◆ **Work instructions**:
The required response is the number of lines in the entries that include the word "elif", with nothing added.

◆ **Entries supplied**:

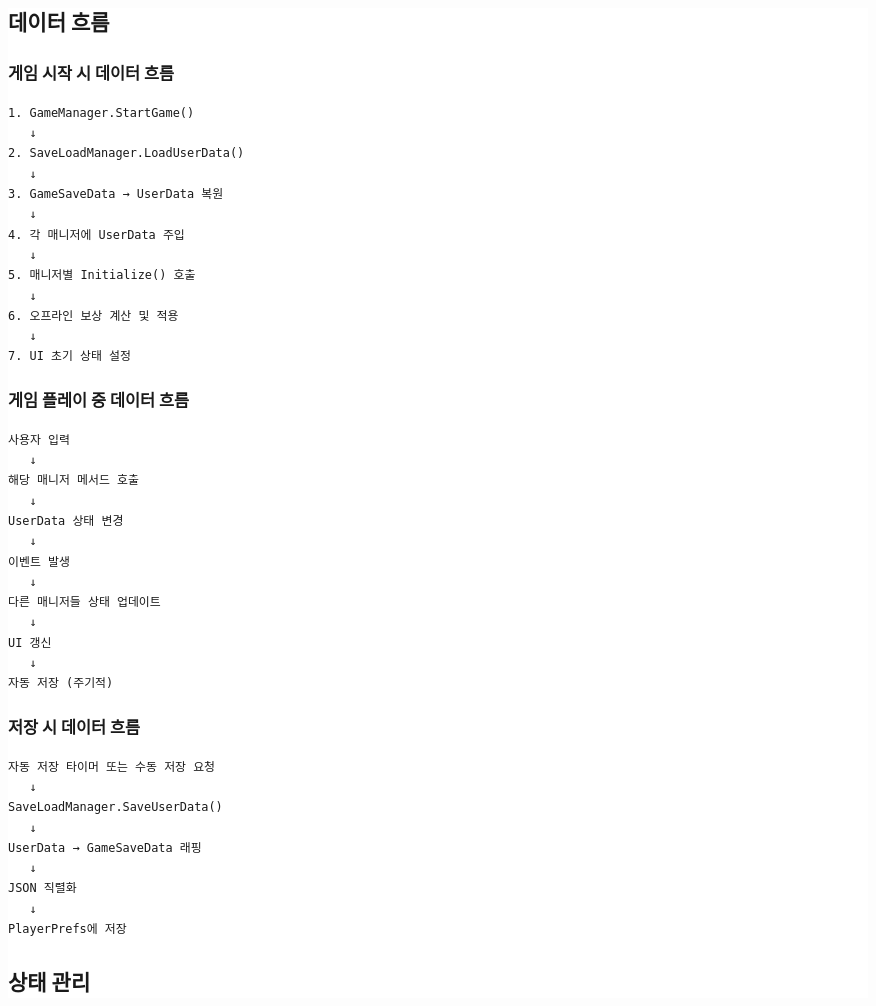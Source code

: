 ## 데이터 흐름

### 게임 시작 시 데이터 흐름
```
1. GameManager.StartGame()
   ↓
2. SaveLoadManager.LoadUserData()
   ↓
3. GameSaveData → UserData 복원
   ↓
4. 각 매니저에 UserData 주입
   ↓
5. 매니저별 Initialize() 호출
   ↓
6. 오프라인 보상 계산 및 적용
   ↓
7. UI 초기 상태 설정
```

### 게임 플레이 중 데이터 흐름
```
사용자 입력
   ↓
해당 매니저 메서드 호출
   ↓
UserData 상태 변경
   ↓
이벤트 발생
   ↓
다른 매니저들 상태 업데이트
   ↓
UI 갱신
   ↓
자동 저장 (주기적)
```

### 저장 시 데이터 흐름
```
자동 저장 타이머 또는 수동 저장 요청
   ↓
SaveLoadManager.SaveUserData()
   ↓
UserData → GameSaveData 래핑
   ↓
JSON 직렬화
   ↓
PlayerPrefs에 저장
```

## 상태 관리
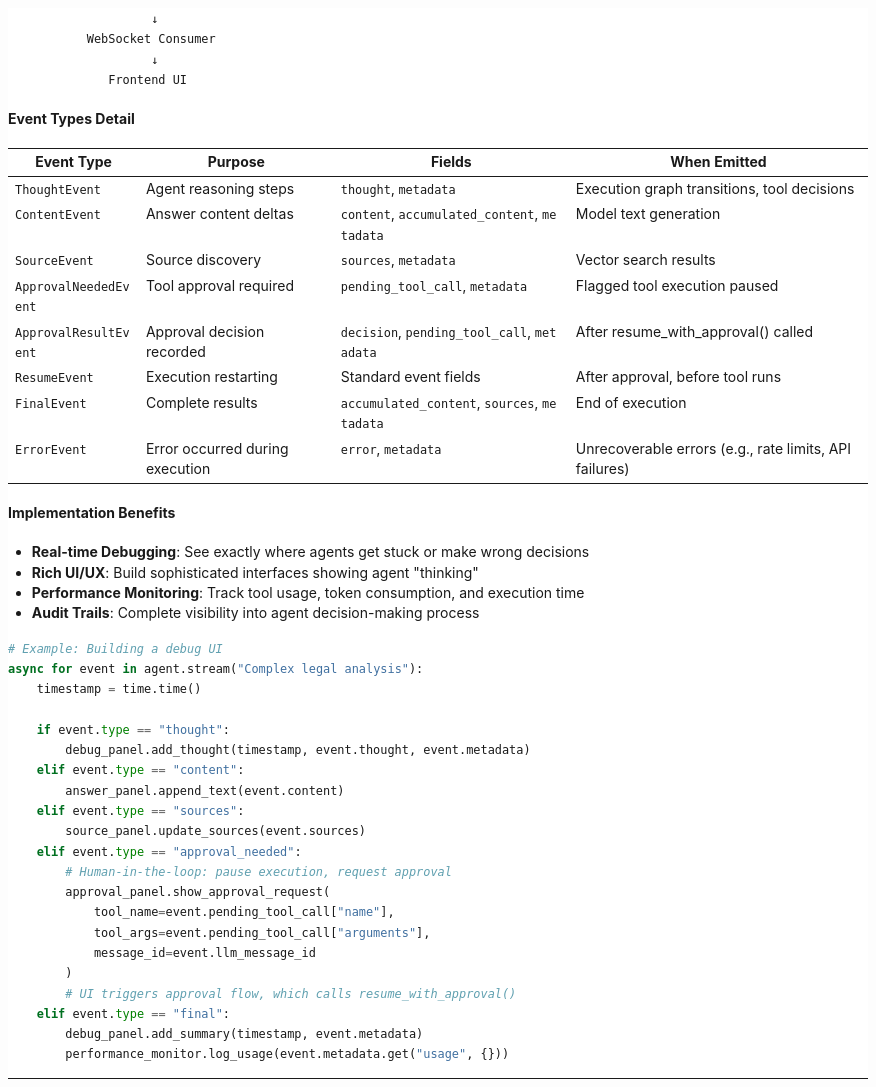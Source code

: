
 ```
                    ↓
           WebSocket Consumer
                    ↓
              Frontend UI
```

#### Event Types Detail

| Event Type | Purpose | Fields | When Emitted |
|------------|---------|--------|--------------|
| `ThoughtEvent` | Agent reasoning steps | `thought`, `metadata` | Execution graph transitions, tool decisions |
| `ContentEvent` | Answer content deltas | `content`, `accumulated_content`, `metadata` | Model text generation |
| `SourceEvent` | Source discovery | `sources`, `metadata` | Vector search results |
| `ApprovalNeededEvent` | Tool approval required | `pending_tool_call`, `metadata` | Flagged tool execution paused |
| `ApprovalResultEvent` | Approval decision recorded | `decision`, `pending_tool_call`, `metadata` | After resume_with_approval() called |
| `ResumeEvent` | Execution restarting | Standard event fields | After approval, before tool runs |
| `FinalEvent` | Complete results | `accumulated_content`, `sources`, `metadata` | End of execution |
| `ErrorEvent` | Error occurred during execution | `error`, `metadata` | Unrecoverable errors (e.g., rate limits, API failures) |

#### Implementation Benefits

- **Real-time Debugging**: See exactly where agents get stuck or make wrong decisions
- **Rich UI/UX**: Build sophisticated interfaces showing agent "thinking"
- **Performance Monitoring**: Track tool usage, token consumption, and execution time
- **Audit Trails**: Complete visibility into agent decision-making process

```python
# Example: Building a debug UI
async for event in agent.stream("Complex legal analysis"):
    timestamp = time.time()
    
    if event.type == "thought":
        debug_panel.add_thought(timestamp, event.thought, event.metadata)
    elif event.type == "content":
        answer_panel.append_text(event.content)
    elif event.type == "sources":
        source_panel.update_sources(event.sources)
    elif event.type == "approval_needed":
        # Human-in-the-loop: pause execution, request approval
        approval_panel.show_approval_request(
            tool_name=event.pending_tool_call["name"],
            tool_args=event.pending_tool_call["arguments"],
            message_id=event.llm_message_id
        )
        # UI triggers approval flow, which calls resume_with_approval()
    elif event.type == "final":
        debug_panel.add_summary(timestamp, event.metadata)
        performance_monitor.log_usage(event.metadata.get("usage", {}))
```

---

◆ **Result for this task**:
4